[Dataset records]
__________________________________________________
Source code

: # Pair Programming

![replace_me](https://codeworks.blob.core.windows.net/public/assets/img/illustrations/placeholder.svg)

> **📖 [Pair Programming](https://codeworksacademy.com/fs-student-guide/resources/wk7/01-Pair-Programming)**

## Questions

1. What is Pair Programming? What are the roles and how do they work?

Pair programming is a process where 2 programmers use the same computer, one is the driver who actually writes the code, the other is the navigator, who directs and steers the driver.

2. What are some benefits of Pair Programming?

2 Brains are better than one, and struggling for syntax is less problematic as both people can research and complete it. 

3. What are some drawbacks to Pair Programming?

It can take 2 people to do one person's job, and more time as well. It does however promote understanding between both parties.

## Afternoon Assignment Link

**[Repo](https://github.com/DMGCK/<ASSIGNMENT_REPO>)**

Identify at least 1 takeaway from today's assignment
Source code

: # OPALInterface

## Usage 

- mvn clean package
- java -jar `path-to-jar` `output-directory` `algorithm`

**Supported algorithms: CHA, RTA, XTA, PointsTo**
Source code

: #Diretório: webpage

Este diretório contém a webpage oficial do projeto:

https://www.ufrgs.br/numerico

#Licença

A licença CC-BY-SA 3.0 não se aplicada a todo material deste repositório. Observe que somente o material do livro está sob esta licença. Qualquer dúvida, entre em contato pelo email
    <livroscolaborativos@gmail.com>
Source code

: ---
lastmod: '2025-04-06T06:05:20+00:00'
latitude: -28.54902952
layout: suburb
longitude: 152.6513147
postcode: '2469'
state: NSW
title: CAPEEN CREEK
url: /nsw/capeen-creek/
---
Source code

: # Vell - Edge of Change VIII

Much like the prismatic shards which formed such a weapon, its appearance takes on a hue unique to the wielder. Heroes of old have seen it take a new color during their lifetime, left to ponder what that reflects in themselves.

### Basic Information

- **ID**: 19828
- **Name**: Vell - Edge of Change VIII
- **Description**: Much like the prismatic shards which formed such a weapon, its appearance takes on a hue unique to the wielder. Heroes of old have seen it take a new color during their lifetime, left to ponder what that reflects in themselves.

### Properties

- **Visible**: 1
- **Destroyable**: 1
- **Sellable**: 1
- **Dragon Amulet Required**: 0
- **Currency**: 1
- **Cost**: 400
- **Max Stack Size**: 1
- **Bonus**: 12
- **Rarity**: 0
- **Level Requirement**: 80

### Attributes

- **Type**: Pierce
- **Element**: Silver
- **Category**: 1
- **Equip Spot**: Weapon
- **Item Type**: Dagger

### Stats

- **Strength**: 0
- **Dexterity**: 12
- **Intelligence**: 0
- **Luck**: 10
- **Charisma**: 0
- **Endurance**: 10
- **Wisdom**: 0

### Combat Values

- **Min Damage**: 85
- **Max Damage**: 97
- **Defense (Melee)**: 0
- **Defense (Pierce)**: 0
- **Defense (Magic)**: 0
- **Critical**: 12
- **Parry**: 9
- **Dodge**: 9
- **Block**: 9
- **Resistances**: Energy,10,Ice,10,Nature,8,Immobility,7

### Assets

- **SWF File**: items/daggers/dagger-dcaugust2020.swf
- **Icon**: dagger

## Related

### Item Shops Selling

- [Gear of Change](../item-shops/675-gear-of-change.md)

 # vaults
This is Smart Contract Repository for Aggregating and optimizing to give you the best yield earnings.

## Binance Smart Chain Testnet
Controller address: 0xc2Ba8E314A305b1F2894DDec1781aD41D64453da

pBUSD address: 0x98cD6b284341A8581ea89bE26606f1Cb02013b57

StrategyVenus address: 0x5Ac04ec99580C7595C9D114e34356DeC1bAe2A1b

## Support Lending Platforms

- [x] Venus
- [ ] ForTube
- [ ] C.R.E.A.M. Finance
__________________________________________________
Return only this span, exactly: the line that contains "Controller address: 0xc2Ba8E314A305b1F2894DDec1781aD41D64453da" and all lines after it to the end of the records.

RESPONSE:
Controller address: 0xc2Ba8E314A305b1F2894DDec1781aD41D64453da

pBUSD address: 0x98cD6b284341A8581ea89bE26606f1Cb02013b57

StrategyVenus address: 0x5Ac04ec99580C7595C9D114e34356DeC1bAe2A1b

## Support Lending Platforms

- [x] Venus
- [ ] ForTube
- [ ] C.R.E.A.M. Finance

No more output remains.